Psalm 41 zeigt uns die Glückseligkeit des Menschen, der diese Stellung der Armen der Herde versteht und in dieselbe eintritt (vergleiche Mt 5, 3; Lk 6, 20). Die Worte dieses Psalmes sind die eines Menschen, der zu dem leidenden Überrest gehört – ohne Zweifel sind sie aber auch der Ausdruck der eigenen Erfahrungen des Psalmisten. Es ist einer der Psalmen, aus denen Christus einen Ausdruck entlehnt, um zu zeigen, wie Er am Ende Seines Lebens, als Er in die Leiden des Überrestes eintrat, diese in all ihrer Bitterkeit geschmeckt hat.
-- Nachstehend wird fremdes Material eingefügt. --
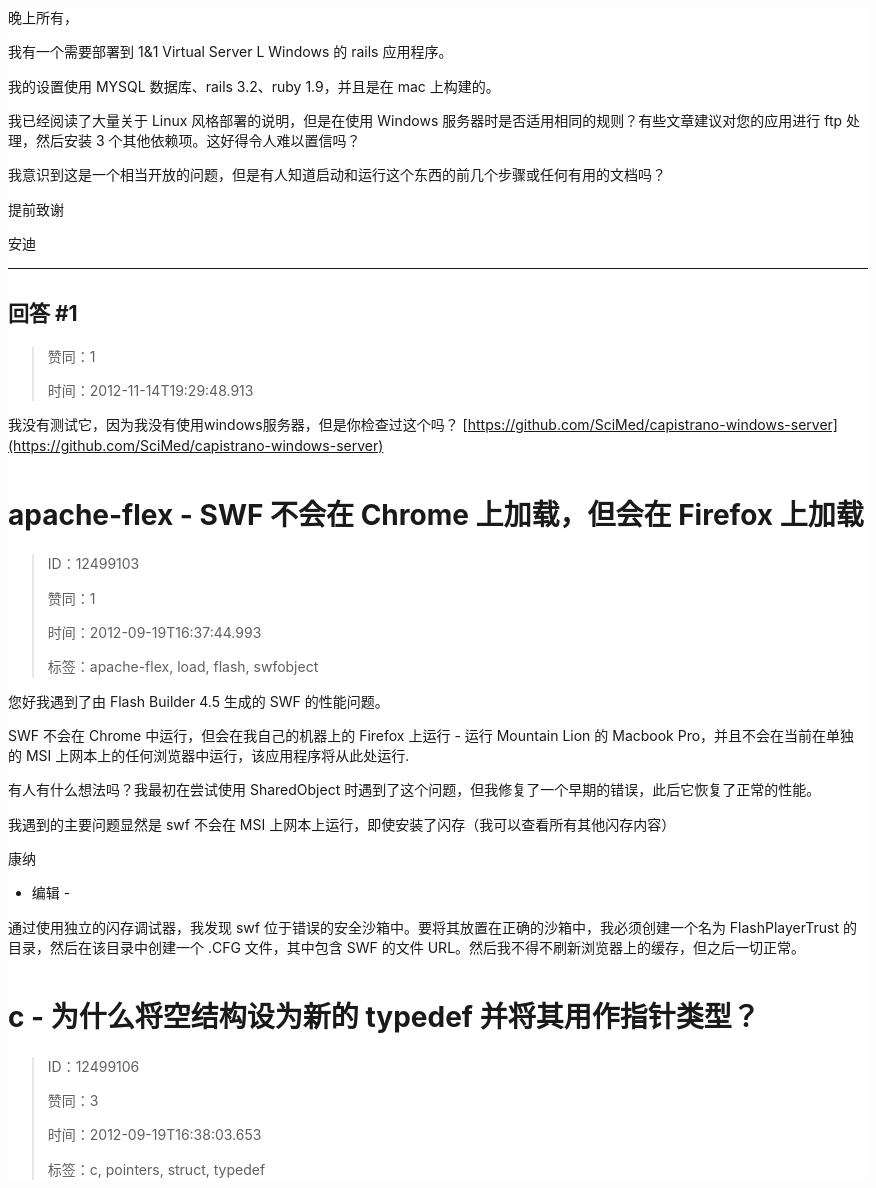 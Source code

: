 晚上所有，

我有一个需要部署到 1&1 Virtual Server L Windows 的 rails 应用程序。

我的设置使用 MYSQL 数据库、rails 3.2、ruby 1.9，并且是在 mac 上构建的。

我已经阅读了大量关于 Linux 风格部署的说明，但是在使用 Windows 服务器时是否适用相同的规则？有些文章建议对您的应用进行 ftp 处理，然后安装 3 个其他依赖项。这好得令人难以置信吗？

我意识到这是一个相当开放的问题，但是有人知道启动和运行这个东西的前几个步骤或任何有用的文档吗？

提前致谢

安迪

* * *

## 回答 #1

> 赞同：1
> 
> 时间：2012-11-14T19:29:48.913

我没有测试它，因为我没有使用windows服务器，但是你检查过这个吗？ [https://github.com/SciMed/capistrano-windows-server](https://github.com/SciMed/capistrano-windows-server)

# apache-flex - SWF 不会在 Chrome 上加载，但会在 Firefox 上加载

> ID：12499103
> 
> 赞同：1
> 
> 时间：2012-09-19T16:37:44.993
> 
> 标签：apache-flex, load, flash, swfobject

您好我遇到了由 Flash Builder 4.5 生成的 SWF 的性能问题。

SWF 不会在 Chrome 中运行，但会在我自己的机器上的 Firefox 上运行 - 运行 Mountain Lion 的 Macbook Pro，并且不会在当前在单独的 MSI 上网本上的任何浏览器中运行，该应用程序将从此处运行.

有人有什么想法吗？我最初在尝试使用 SharedObject 时遇到了这个问题，但我修复了一个早期的错误，此后它恢复了正常的性能。

我遇到的主要问题显然是 swf 不会在 MSI 上网本上运行，即使安装了闪存（我可以查看所有其他闪存内容）

康纳

- 编辑 -

通过使用独立的闪存调试器，我发现 swf 位于错误的安全沙箱中。要将其放置在正确的沙箱中，我必须创建一个名为 FlashPlayerTrust 的目录，然后在该目录中创建一个 .CFG 文件，其中包含 SWF 的文件 URL。然后我不得不刷新浏览器上的缓存，但之后一切正常。

# c - 为什么将空结构设为新的 typedef 并将其用作指针类型？

> ID：12499106
> 
> 赞同：3
> 
> 时间：2012-09-19T16:38:03.653
> 
> 标签：c, pointers, struct, typedef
Doch der Arme wird in seiner Lauterkeit aufrechterhalten und vor das Angesicht Jehovas gestellt. Der scheinbare Triumph der Gottlosen ist nur von kurzer Dauer.
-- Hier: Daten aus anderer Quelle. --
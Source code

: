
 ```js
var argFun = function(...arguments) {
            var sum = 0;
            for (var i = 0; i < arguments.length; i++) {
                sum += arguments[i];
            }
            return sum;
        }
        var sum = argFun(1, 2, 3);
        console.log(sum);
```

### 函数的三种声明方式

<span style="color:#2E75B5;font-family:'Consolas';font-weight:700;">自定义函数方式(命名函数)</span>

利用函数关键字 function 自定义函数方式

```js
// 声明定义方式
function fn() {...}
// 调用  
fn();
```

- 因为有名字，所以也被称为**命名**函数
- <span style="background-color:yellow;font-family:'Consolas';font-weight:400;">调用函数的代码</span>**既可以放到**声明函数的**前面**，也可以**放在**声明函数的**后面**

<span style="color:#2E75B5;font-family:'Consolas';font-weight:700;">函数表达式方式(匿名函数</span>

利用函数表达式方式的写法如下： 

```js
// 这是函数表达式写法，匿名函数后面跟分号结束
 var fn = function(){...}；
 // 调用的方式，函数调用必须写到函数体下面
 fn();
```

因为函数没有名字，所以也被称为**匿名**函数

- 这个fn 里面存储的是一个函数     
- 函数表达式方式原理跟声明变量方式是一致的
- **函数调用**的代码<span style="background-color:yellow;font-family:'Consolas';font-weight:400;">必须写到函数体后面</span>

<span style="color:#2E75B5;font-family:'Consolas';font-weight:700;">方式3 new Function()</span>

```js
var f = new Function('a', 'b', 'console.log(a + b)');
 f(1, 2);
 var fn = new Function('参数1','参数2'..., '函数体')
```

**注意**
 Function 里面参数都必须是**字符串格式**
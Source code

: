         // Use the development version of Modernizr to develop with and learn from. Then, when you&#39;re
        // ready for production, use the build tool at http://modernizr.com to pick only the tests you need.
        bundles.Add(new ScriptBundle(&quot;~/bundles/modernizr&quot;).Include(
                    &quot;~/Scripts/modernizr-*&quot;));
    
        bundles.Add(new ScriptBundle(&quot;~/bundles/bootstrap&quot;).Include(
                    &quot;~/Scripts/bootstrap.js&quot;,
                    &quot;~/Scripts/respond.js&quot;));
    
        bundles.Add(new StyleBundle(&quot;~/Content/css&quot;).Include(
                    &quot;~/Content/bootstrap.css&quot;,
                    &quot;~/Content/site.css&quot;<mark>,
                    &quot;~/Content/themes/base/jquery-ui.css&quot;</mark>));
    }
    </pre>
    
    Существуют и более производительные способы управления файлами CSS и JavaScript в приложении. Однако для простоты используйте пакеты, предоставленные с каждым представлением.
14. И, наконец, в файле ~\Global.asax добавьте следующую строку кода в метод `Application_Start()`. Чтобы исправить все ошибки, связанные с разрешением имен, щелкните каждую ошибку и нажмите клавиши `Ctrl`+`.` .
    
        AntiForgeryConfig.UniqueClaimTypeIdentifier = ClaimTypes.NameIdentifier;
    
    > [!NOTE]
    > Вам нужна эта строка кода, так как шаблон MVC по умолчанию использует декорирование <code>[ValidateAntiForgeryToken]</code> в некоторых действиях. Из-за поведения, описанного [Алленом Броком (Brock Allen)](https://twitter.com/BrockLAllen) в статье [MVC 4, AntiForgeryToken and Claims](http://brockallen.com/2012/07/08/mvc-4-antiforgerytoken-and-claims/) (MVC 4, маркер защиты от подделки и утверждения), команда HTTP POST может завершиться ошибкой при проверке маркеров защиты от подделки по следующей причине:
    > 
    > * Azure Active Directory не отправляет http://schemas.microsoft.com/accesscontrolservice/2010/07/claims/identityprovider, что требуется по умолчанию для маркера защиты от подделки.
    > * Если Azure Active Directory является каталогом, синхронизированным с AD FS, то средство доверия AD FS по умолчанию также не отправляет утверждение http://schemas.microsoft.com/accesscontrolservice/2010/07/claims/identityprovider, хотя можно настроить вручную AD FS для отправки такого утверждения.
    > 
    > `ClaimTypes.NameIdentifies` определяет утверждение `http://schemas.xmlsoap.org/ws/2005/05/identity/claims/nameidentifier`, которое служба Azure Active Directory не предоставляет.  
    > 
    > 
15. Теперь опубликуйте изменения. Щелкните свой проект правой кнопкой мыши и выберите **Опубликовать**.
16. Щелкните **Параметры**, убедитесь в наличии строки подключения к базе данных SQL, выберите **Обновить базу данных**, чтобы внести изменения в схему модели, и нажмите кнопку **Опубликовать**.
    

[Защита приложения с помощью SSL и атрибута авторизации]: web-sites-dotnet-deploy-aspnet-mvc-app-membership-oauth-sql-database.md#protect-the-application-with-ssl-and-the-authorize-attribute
Hiermit schließt das erste Buch, in dem wir im großen ganzen die Erfahrungen des Überrestes finden, bevor er aus dem Lande vertrieben ist, oder wenigstens die Erfahrungen solcher, bei denen dies nicht der Fall ist. Der Bundesname „Jehova“ wird angewandt. Daher wird die Stellung Christi beleuchtet, insoweit Er kam und Sich den Armen der Herde auf der Erde zugesellte und in Trübsal und Lauterkeit inmitten des Bösen wandelte. Der letzte Psalm (41) hat nicht Ihn zum Gegenstand, wie Vers 4 zeigt.
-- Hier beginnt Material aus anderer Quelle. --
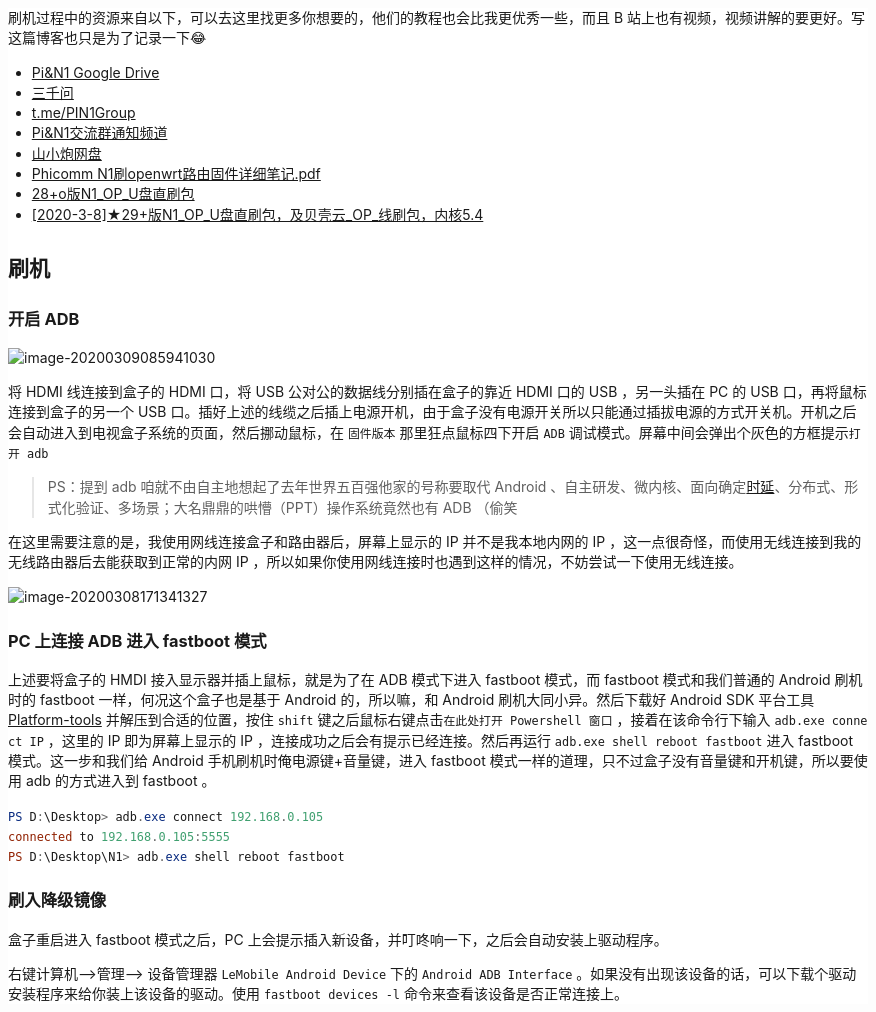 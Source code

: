 刷机过程中的资源来自以下，可以去这里找更多你想要的，他们的教程也会比我更优秀一些，而且 B 站上也有视频，视频讲解的要更好。写这篇博客也只是为了记录一下😂

- [Pi&N1 Google Drive](https://drive.google.com/drive/folders/1XvhPCwodZzCfV83oW3DXegAvDOrHW7iV)
- [三千问](https://github.com/real-pin1group/3000web/wiki)
- [t.me/PIN1Group](https://t.me/PIN1Group)
- [Pi&N1交流群通知频道](https://t.me/NewPiN1Channel)
- [山小炮网盘](https://disk.longe.xyz/)
- [Phicomm N1刷openwrt路由固件详细笔记.pdf](https://disk.longe.xyz/N1/OpenWrt/%E3%80%902019-6-20%E3%80%91Phicomm%20N1%E5%88%B7openwrt%E8%B7%AF%E7%94%B1%E5%9B%BA%E4%BB%B6%E8%AF%A6%E7%BB%86%E7%AC%94%E8%AE%B0.pdf)
- [28+o版N1_OP_U盘直刷包](https://disk.longe.xyz/N1/OpenWrt/28%2Bo版N1_OP_U盘直刷包/)
- [[2020-3-8]★29+版N1_OP_U盘直刷包，及贝壳云_OP_线刷包，内核5.4](https://www.right.com.cn/forum/thread-981406-1-1.html)

## 刷机

### 开启 ADB

![image-20200309085941030](./img/image-20200309085941030.png)

将 HDMI 线连接到盒子的 HDMI 口，将 USB 公对公的数据线分别插在盒子的靠近 HDMI 口的 USB ，另一头插在 PC 的 USB 口，再将鼠标连接到盒子的另一个 USB 口。插好上述的线缆之后插上电源开机，由于盒子没有电源开关所以只能通过插拔电源的方式开关机。开机之后会自动进入到电视盒子系统的页面，然后挪动鼠标，在 `固件版本`  那里狂点鼠标四下开启 `ADB` 调试模式。屏幕中间会弹出个灰色的方框提示`打开 adb`

> PS：提到 adb 咱就不由自主地想起了去年世界五百强他家的号称要取代 Android 、自主研发、微内核、面向确定[时延](https://zh.wikipedia.org/wiki/时延)、分布式、形式化验证、多场景；大名鼎鼎的哄懵（PPT）操作系统竟然也有 ADB （偷笑

在这里需要注意的是，我使用网线连接盒子和路由器后，屏幕上显示的 IP 并不是我本地内网的 IP ，这一点很奇怪，而使用无线连接到我的无线路由器后去能获取到正常的内网 IP ，所以如果你使用网线连接时也遇到这样的情况，不妨尝试一下使用无线连接。

![image-20200308171341327](./img/image-20200308171341327.png)

### PC 上连接 ADB 进入 fastboot 模式

上述要将盒子的 HMDI 接入显示器并插上鼠标，就是为了在 ADB 模式下进入 fastboot 模式，而 fastboot 模式和我们普通的 Android 刷机时的 fastboot 一样，何况这个盒子也是基于 Android 的，所以嘛，和 Android 刷机大同小异。然后下载好 Android SDK 平台工具 [Platform-tools](https://developer.android.com/studio/releases/platform-tools) 并解压到合适的位置，按住 `shift` 键之后鼠标右键点击`在此处打开 Powershell 窗口` ，接着在该命令行下输入 `adb.exe connect IP` ，这里的 IP 即为屏幕上显示的 IP ，连接成功之后会有提示已经连接。然后再运行 `adb.exe shell reboot fastboot` 进入 fastboot 模式。这一步和我们给 Android 手机刷机时俺电源键+音量键，进入 fastboot 模式一样的道理，只不过盒子没有音量键和开机键，所以要使用 adb 的方式进入到 fastboot 。

```powershell
PS D:\Desktop> adb.exe connect 192.168.0.105
connected to 192.168.0.105:5555
PS D:\Desktop\N1> adb.exe shell reboot fastboot
```

### 刷入降级镜像

盒子重启进入 fastboot 模式之后，PC 上会提示插入新设备，并叮咚响一下，之后会自动安装上驱动程序。

右键计算机-->管理--> 设备管理器 `LeMobile Android Device` 下的 `Android ADB Interface` 。如果没有出现该设备的话，可以下载个驱动安装程序来给你装上该设备的驱动。使用 `fastboot devices -l` 命令来查看该设备是否正常连接上。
Wie schon früher gesagt, bilden die ersten acht Psalmen eine Einleitung, in der die ganze Szene vor uns entrollt wird in ihren Grundsätzen und in ihren Ergebnissen nach dem Vorsatz Gottes; dann zeigen Ps 9 und Ps 10 uns die wirklichen geschichtlichen Umstände der Juden in den letzten Tagen. So bildet, was die geschichtlichen Tatsachen betrifft, der Zustand der Juden die Grundlage und den Gegenstand des ganzen Buches, während zugleich völlig dargestellt wird, in welcher Weise Christus in ihre Leiden eintreten und sie durch Sein Beispiel ermutigen konnte. Sein ganzes Leben in der Mitte der Nation geht vor unseren Blicken vorüber, aber ganz besonders das Ende desselben, als Er, nachdem Er die Gerechtigkeit Gottes in der großen Versammlung verkündigt hatte, in die tiefen Leiden der letzten Stunden Seines Weges auf der Erde eintrat, die bis zu dem Verlassenwerden von Gott führten. Dennoch war dieser Pfad für Ihn (und Gott sei Dank! sicherlich für uns) der Weg des Lebens.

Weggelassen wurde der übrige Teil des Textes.